What to work on: Without including any images, reproduce each entry exactly.

Stored data:
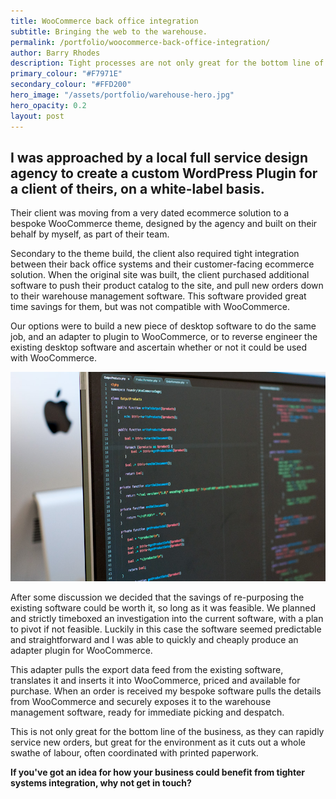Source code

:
 ```yaml
---
title: WooCommerce back office integration
subtitle: Bringing the web to the warehouse.
permalink: /portfolio/woocommerce-back-office-integration/
author: Barry Rhodes
description: Tight processes are not only great for the bottom line of the business, but great for the environment as they can cut out swathes of printed paperwork
primary_colour: "#F7971E"
secondary_colour: "#FFD200"
hero_image: "/assets/portfolio/warehouse-hero.jpg"
hero_opacity: 0.2
layout: post
---
```

## I was approached by a local full service design agency to create a custom WordPress Plugin for a client of theirs, on a white-label basis.

Their client was moving from a very dated ecommerce solution to a bespoke WooCommerce theme, designed by the agency and built on their behalf by myself, as part of their team.

Secondary to the theme build, the client also required tight integration between their back office systems and their customer-facing ecommerce solution. When the original site was built, the client purchased additional software to push their product catalog to the site, and pull new orders down to their warehouse management software. This software provided great time savings for them, but was not compatible with WooCommerce.

Our options were to build a new piece of desktop software to do the same job, and an adapter to plugin to WooCommerce, or to reverse engineer the existing desktop software and ascertain whether or not it could be used with WooCommerce.

![Woocommerce Integration Code](/assets/portfolio/woocommerce-integration-code.jpg)

After some discussion we decided that the savings of re-purposing the existing software could be worth it, so long as it was feasible. We planned and strictly timeboxed an investigation into the current software, with a plan to pivot if not feasible. Luckily in this case the software seemed predictable and straightforward and I was able to quickly and cheaply produce an adapter plugin for WooCommerce.

This adapter pulls the export data feed from the existing software, translates it and inserts it into WooCommerce, priced and available for purchase. When an order is received my bespoke software pulls the details from WooCommerce and securely exposes it to the warehouse management software, ready for immediate picking and despatch.

This is not only great for the bottom line of the business, as they can rapidly service new orders, but great for the environment as it cuts out a whole swathe of labour, often coordinated with printed paperwork.

**If you've got an idea for how your business could benefit from tighter systems integration, why not get in touch?**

Written answer:
Source code

:
 ```yaml
---
title: WooCommerce back office integration
subtitle: Bringing the web to the warehouse.
permalink: /portfolio/woocommerce-back-office-integration/
author: Barry Rhodes
description: Tight processes are not only great for the bottom line of the business, but great for the environment as they can cut out swathes of printed paperwork
primary_colour: "#F7971E"
secondary_colour: "#FFD200"
hero_image: "/assets/portfolio/warehouse-hero.jpg"
hero_opacity: 0.2
layout: post
---
```

## I was approached by a local full service design agency to create a custom WordPress Plugin for a client of theirs, on a white-label basis.

Their client was moving from a very dated ecommerce solution to a bespoke WooCommerce theme, designed by the agency and built on their behalf by myself, as part of their team.

Secondary to the theme build, the client also required tight integration between their back office systems and their customer-facing ecommerce solution. When the original site was built, the client purchased additional software to push their product catalog to the site, and pull new orders down to their warehouse management software. This software provided great time savings for them, but was not compatible with WooCommerce.

Our options were to build a new piece of desktop software to do the same job, and an adapter to plugin to WooCommerce, or to reverse engineer the existing desktop software and ascertain whether or not it could be used with WooCommerce.

![Woocommerce Integration Code](/assets/portfolio/woocommerce-integration-code.jpg)

After some discussion we decided that the savings of re-purposing the existing software could be worth it, so long as it was feasible. We planned and strictly timeboxed an investigation into the current software, with a plan to pivot if not feasible. Luckily in this case the software seemed predictable and straightforward and I was able to quickly and cheaply produce an adapter plugin for WooCommerce.

This adapter pulls the export data feed from the existing software, translates it and inserts it into WooCommerce, priced and available for purchase. When an order is received my bespoke software pulls the details from WooCommerce and securely exposes it to the warehouse management software, ready for immediate picking and despatch.

This is not only great for the bottom line of the business, as they can rapidly service new orders, but great for the environment as it cuts out a whole swathe of labour, often coordinated with printed paperwork.

**If you've got an idea for how your business could benefit from tighter systems integration, why not get in touch?**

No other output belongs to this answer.